What you have to do
Reprint each record exactly. Pictures are not reprinted.

Available data
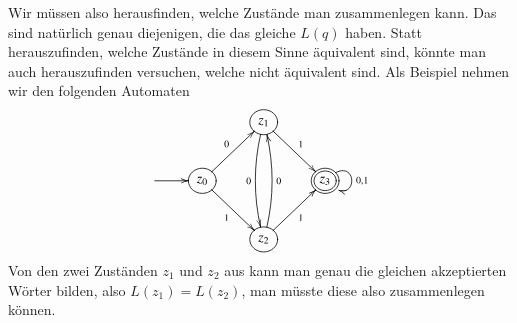 Wir müssen also herausfinden, welche Zustände man zusammenlegen
kann.
Das sind natürlich genau diejenigen, die das gleiche $L(q)$
haben.
Statt herauszufinden, welche Zustände in diesem Sinne äquivalent
sind, könnte man auch herauszufinden versuchen, welche nicht äquivalent
sind.
Als Beispiel nehmen wir den folgenden Automaten
\[
\entrymodifiers={++[o][F]}
\xymatrix{
*+\txt{}
	&*+\txt{}
		&{z_1}\ar@/_/[dd]_{0} \ar[dr]^{1}
\\
*+\txt{} \ar[r]
	&{z_0}\ar[ur]^{0} \ar[dr]_1
		&*+\txt{}
			&*++[o][F=]{z_3}\ar@(ur,dr)^{0,1}
\\
*+\txt{}
	&*+\txt{}
		&{z_2} \ar@/_/[uu]_{0} \ar[ur]_{1}
}
\]
Von den zwei Zuständen $z_1$ und $z_2$ aus kann man genau die gleichen
akzeptierten Wörter bilden, also $L(z_1)=L(z_2)$, man müsste diese
also zusammenlegen können.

Result
 Wir müssen also herausfinden, welche Zustände man zusammenlegen
kann.
Das sind natürlich genau diejenigen, die das gleiche $L(q)$
haben.
Statt herauszufinden, welche Zustände in diesem Sinne äquivalent
sind, könnte man auch herauszufinden versuchen, welche nicht äquivalent
sind.
Als Beispiel nehmen wir den folgenden Automaten
\[
\entrymodifiers={++[o][F]}
\xymatrix{
*+\txt{}
	&*+\txt{}
		&{z_1}\ar@/_/[dd]_{0} \ar[dr]^{1}
\\
*+\txt{} \ar[r]
	&{z_0}\ar[ur]^{0} \ar[dr]_1
		&*+\txt{}
			&*++[o][F=]{z_3}\ar@(ur,dr)^{0,1}
\\
*+\txt{}
	&*+\txt{}
		&{z_2} \ar@/_/[uu]_{0} \ar[ur]_{1}
}
\]
Von den zwei Zuständen $z_1$ und $z_2$ aus kann man genau die gleichen
akzeptierten Wörter bilden, also $L(z_1)=L(z_2)$, man müsste diese
also zusammenlegen können.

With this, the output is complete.